#### Exercise:
Go through the records below and show every line with the string "explain".

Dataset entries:
Segment Open
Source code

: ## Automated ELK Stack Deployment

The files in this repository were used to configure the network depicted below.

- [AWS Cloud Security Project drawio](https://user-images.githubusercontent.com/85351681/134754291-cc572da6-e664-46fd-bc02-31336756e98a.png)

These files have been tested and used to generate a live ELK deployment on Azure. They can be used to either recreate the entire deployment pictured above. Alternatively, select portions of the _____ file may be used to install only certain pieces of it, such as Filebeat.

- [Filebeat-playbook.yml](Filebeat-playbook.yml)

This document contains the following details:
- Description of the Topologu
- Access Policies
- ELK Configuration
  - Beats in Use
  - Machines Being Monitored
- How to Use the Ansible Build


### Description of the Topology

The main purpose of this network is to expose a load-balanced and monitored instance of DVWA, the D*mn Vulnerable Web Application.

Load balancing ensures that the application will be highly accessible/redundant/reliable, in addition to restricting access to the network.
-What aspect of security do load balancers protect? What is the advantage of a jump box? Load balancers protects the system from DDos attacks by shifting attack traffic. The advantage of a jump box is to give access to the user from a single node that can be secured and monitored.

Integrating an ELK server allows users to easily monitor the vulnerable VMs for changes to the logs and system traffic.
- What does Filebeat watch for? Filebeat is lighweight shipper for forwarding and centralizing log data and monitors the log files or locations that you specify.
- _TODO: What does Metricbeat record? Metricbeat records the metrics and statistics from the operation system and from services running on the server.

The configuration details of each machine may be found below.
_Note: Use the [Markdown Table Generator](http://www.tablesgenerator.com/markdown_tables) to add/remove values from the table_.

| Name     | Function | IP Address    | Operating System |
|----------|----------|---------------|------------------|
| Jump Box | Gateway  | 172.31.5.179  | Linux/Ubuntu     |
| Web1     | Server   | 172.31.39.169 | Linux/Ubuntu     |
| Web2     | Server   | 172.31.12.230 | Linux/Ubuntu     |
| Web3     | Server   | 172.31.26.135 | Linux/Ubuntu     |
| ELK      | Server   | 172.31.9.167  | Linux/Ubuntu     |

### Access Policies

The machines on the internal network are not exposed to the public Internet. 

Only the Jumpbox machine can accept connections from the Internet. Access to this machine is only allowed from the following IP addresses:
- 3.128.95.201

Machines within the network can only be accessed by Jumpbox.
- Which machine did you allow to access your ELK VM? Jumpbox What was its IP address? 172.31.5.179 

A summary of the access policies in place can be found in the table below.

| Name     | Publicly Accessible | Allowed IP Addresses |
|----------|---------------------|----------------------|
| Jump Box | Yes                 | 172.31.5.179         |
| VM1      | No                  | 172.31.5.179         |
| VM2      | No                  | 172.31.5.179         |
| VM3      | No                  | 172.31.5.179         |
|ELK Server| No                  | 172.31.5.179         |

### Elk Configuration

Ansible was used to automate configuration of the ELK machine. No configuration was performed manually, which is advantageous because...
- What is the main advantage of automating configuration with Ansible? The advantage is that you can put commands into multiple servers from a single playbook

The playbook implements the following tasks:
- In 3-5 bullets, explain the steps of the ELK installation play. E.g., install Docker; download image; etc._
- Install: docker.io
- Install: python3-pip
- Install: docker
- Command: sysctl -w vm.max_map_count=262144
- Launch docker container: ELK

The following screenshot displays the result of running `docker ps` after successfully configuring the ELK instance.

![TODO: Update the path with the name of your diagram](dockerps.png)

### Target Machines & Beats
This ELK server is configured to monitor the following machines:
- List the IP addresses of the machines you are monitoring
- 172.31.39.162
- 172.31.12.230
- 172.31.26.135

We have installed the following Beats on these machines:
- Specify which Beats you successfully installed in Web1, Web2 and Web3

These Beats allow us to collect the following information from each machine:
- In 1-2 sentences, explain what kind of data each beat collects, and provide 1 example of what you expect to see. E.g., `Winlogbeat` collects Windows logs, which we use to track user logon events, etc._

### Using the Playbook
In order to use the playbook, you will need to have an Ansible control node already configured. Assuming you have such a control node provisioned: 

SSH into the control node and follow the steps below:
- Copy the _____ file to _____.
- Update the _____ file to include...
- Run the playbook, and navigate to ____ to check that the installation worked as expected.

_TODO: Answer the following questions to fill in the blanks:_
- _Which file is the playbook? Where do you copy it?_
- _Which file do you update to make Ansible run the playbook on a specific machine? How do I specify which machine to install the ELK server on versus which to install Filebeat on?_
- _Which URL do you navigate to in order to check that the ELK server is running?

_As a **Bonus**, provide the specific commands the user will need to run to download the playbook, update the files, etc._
Segment Closed
#### Output below:
- In 3-5 bullets, explain the steps of the ELK installation play. E.g., install Docker; download image; etc._
- In 1-2 sentences, explain what kind of data each beat collects, and provide 1 example of what you expect to see. E.g., `Winlogbeat` collects Windows logs, which we use to track user logon events, etc._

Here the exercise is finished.